Na het overlijden van haar man bleef Truus jarenlang in haar huis wonen. “Ze leidde een heel actief en sociaal leven en was veel op pad”, vertelt dochter Ellen tijdens het koffie inschenken. Dat veranderde toen ze minder mobiel werd, aan huis gekluisterd was en steeds meer in een isolement dreigde te raken. “Ik zag erg op tegen een verhuizing en het achterlaten van mijn vertrouwde huis”, vertelt Truus.
Aanspraak
Nadat ze naar Meulenhof was verhuisd, merkte Truus hoeveel aanspraak ze om zich heen had van medewerkers en medebewoners. “Terwijl ik me ook op elk moment kan terugtrekken in mijn eigen appartement. Ik merkte ook hoeveel activiteiten hier worden aangeboden door de activiteitenbegeleiders. Dit zou niet mogelijk zijn zonder de vrijwilligers. Tegenwoordig hebben de zorgmedewerkers immers hun handen al vol aan hun zorgtaken.”
Als vrijwilliger geniet Ellen van contacten met bewoners en medewerkers. “In mijn andere rol, als dochter en mantelzorger, kom ik mijn moeder heel regelmatig bezoeken. Ik ben in de rol van mantelzorger wanneer ik haar help met dingen die niet tot de zorgtaken van de medewerkers behoren. Bijvoorbeeld als ik kleren met haar koop en haar met andere persoonlijke dingen help.”
“Familieleden kunnen belangrijk zijn als ondersteuning”
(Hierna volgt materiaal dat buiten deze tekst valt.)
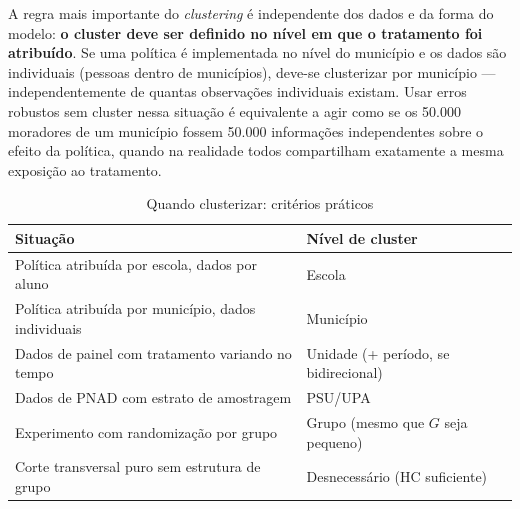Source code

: A regra mais importante do \textit{clustering} é independente dos dados e da forma do modelo: \textbf{o cluster deve ser definido no nível em que o tratamento foi atribuído}. Se uma política é implementada no nível do município e os dados são individuais (pessoas dentro de municípios), deve-se clusterizar por município — independentemente de quantas observações individuais existam. Usar erros robustos sem cluster nessa situação é equivalente a agir como se os 50.000 moradores de um município fossem 50.000 informações independentes sobre o efeito da política, quando na realidade todos compartilham exatamente a mesma exposição ao tratamento.

\begin{table}[H]
\centering
\caption{Quando clusterizar: critérios práticos}
\label{tab:quando_clusterizar}
\begin{tabular}{p{6.2cm} p{6.0cm}}
\toprule
\textbf{Situação} & \textbf{Nível de cluster} \\
\midrule
Política atribuída por escola, dados por aluno    & Escola \\
Política atribuída por município, dados individuais & Município \\
Dados de painel com tratamento variando no tempo  & Unidade (+ período, se bidirecional) \\
Dados de PNAD com estrato de amostragem           & PSU/UPA \\
Experimento com randomização por grupo            & Grupo (mesmo que $G$ seja pequeno) \\
Corte transversal puro sem estrutura de grupo     & Desnecessário (HC suficiente) \\
\bottomrule
\end{tabular}

\vspace{4pt}
\end{table}

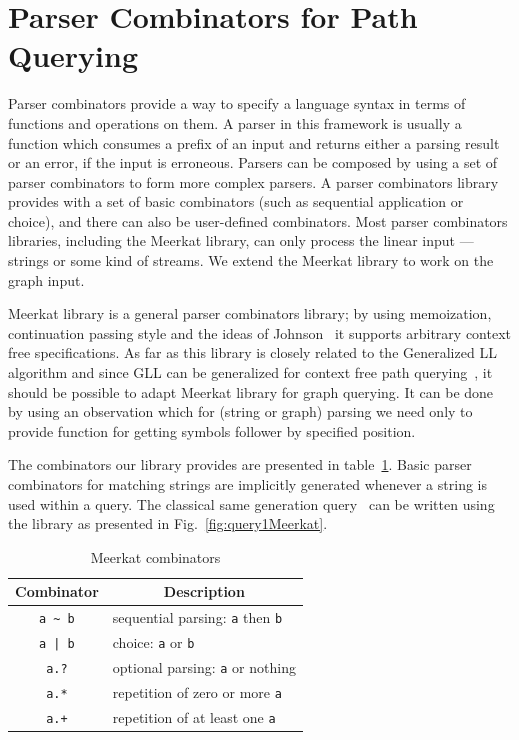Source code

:  \section{Parser Combinators for Path Querying}

Parser combinators provide a way to specify a language syntax in terms of functions and operations on them. 
A parser in this framework is usually a function which consumes a prefix of an input and returns either a parsing result or an error, if the input is erroneous. 
Parsers can be composed by using a set of parser combinators to form more complex parsers. 
A parser combinators library provides with a set of basic combinators (such as sequential application or choice), and there can also be user-defined combinators. 
Most parser combinators libraries, including the Meerkat library, can only process the linear input --- strings or some kind of streams. 
We extend the Meerkat library to work on the graph input.

Meerkat library is a general parser combinators library; by using memoization, continuation passing style and the ideas of Johnson~\cite{Johnson} it supports arbitrary context free specifications. 
As far as this library is closely related to the Generalized LL algorithm and since GLL can be generalized for context free path querying~\cite{GrigorevR16}, it should be possible to adapt Meerkat library for graph querying. 
It can be done by using an observation which for (string or graph) parsing we need only to provide function for getting symbols follower by specified position.

The combinators our library provides are presented in table~\ref{table:combinators}. 
Basic parser combinators for matching strings are implicitly generated whenever a string is used within a query. 
The classical same generation query~\cite{FndDB} can be written using the library as presented in Fig.~\ref{fig:query1Meerkat}.

\begin{table}[h]
\centering
\begin{tabular}{c|l}
\multicolumn{1}{c|}{Combinator} & \multicolumn{1}{|c}{Description} \\ \hline
{\lstinline!a ~ b!} & sequential parsing: {\lstinline!a!} then {\lstinline!b!}   \\
{\lstinline!a | b!} & choice: {\lstinline!a!} or {\lstinline!b!}         \\
{\lstinline!a.?!}   & optional parsing: {\lstinline!a!} or nothing   \\
{\lstinline!a.*!}   & repetition of zero or more {\lstinline!a!} \\
{\lstinline!a.+!}   & repetition of at least one {\lstinline!a!} \\
\end{tabular}
\caption{Meerkat combinators}
\label{table:combinators}
\end{table}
Ellen vindt het belangrijk en leuk om als familielid betrokken te zijn bij wat er in Meulenhof gebeurt. “Vaak help ik dan tegelijk met activiteiten voor bewoners. De activiteitenbegeleiders zijn er voor het welzijn van de bewoners, maar familieleden kunnen belangrijk zijn als ondersteuning. Ook door een praatje te maken met bewoners of koffie met hen te drinken in een huiskamer.”